■ What you will do
Wherever a picture appears in the data below, omit it, and restate everything else word for word.

■ Data to use
• • • •
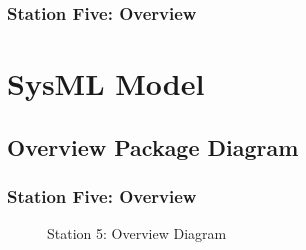 \documentclass{beamer}
\begin{document}
\begin{frame}[fragile]
\frametitle{Station Five: Overview}
\begin{figure}
	\centering
	\label{fig:stat56}
\end{figure}
\end{frame}
\section{SysML Model}
\subsection{Overview Package Diagram}
\begin{frame}[fragile]
\frametitle{Station Five: Overview}
\begin{figure}
	\centering
	\caption{Station 5: Overview Diagram}
	\label{dia:overview}
\end{figure}
\end{frame}
\end{document}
• • • •
■ Your response
 \documentclass{beamer}
\begin{document}
\begin{frame}[fragile]
\frametitle{Station Five: Overview}
\begin{figure}
	\centering
	\label{fig:stat56}
\end{figure}
\end{frame}
\section{SysML Model}
\subsection{Overview Package Diagram}
\begin{frame}[fragile]
\frametitle{Station Five: Overview}
\begin{figure}
	\centering
	\caption{Station 5: Overview Diagram}
	\label{dia:overview}
\end{figure}
\end{frame}
\end{document}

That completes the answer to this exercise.